# Anyone been along the Moselle



## thesnail (May 1, 2005)

Hi Everyone,

Bryan and I are thinking of going along the Mosselle next month, anyone got any tips for us? 

I understand that it's very beautiful and wouldn't want to miss the best bits, so any tips PLEASE?

Thanks

Rosemary


----------



## thesnail (May 1, 2005)

*anyone been along the Mosselle*

Oh yeah, how DO you spell it?


----------



## zulurita (May 9, 2005)

Hi Rosemary,

The Moselle is lovely and quite a few Stellplatz to stay on if doing the German part. As I am in France on a tourist office internet connection I am afraid I cannot go into detail. 

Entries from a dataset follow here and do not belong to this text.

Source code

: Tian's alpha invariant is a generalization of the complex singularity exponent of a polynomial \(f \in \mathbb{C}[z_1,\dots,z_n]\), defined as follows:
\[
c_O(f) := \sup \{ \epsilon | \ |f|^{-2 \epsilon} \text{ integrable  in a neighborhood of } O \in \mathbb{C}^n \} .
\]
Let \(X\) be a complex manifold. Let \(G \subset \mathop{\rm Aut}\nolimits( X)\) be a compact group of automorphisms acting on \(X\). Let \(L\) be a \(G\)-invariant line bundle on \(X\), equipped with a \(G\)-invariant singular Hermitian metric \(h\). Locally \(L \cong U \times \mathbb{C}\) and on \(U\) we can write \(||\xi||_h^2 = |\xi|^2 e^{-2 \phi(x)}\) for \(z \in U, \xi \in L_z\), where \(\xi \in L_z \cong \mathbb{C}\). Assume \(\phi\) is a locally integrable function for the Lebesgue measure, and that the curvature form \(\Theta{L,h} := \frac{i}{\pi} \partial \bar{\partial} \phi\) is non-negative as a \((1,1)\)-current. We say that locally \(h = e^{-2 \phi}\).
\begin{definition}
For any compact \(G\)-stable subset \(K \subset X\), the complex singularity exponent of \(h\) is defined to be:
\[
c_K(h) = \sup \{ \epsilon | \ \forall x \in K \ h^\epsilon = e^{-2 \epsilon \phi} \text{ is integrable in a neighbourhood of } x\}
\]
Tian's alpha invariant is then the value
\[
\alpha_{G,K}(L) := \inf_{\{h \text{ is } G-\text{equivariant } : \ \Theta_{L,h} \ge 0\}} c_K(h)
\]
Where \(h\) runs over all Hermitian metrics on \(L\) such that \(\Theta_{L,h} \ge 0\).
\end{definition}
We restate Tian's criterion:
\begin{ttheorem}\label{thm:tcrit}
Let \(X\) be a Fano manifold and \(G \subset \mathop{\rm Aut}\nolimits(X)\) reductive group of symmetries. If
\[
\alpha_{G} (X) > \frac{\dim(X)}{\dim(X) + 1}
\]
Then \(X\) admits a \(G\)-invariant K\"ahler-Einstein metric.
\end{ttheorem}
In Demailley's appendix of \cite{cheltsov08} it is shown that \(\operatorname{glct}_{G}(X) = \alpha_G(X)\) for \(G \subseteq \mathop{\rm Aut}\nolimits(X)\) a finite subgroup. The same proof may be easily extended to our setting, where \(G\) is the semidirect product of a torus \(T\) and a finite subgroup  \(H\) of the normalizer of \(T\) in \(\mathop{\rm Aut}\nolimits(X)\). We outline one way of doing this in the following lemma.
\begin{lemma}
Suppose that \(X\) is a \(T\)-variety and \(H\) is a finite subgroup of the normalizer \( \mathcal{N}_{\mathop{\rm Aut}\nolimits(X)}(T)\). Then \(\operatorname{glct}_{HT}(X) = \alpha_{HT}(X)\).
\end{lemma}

I probably have a few photos in the Aires/Stellplatz photo section for you to look at.

Enjoy


----------



## harburner (Oct 20, 2006)

*Mosel*

We stayed at the Campingplatz am Freizeitzentrum on banks of Mosel at Cochem. Very nice clean, large site with easy walk along the river to village. Supermarket very close.


----------



## blackbirdbiker (Mar 12, 2007)

Wild camp at Cochem just before the coach park, you have to pay during the day. 8km from Cochem (Ernst I think) towards Trier there is a Stellplatz with all waste dumping, opposite side or the road there is a large wine cellar, the chappie that runs it is called Norman, he speaks perfect english. Further on you can stay on a Wine farm stellplatz. A must is to call in at Berncastle Kues, a beautiful town, another must is visit Traben Trabach this town has a web cam on the bridge that runs between the two part town, there are loads of stellplatz all along the Mosel..........have fun  

Keith


----------



## blackbirdbiker (Mar 12, 2007)

Hi Rosmary...try the web cam on.

www.moselcam.de

Keith


----------



## 04HBG (Dec 9, 2007)

The Mossel is motorhome paradise, we have been a couple of times in the past few years and are off again next week.
In the past i have headed for Trier, a nice town and a good stellaplatz at the Messepark then from there just headed north, some days we did no more than a few miles before stopping again. 
There are literraly stellapalatz every couple of miles and some of my favourites are Longuich and Nuemagen both lovely places to stop also many others far too many to mention.


----------



## thesnail (May 1, 2005)

*the Mosel*

Thanks to everyone who has and is gonna post with advice and info', it sounds as if we MUST NOT miss it

Rosemary


----------



## Groper (May 17, 2007)

A long time since I did the Moselle trip but NOT to be missed.Beautiful area and although expensive a trip on a steamer down the river is very relaxing and you can enjoy the stunning scenery as well as having a glass or two of good quality german wine.Cochem is a favourite spot with Bernkastel and Trier close seconds.
Also plenty of wineries(if you like an occasional glass of fermented grape juice) where you can sample before you buy.


----------



## hilldweller (Mar 8, 2008)

You'll get close to Boppard on the Rhine. Lovely little tourist trap on a very nice bit of the Rhine. It's amazing to see the size of the barges and how they negotiate the river there.


----------



## gazza333 (Aug 1, 2007)

just recently come back from there. There are so many lovely stellplatz all along the way. As said must stops are ernst for cochem, trier , minheim is a beautifull stellplatz . Best advice is plan nothing travel along and if you like somewhere stop, if you dont move on .There is literally hundreds of places along the moselle.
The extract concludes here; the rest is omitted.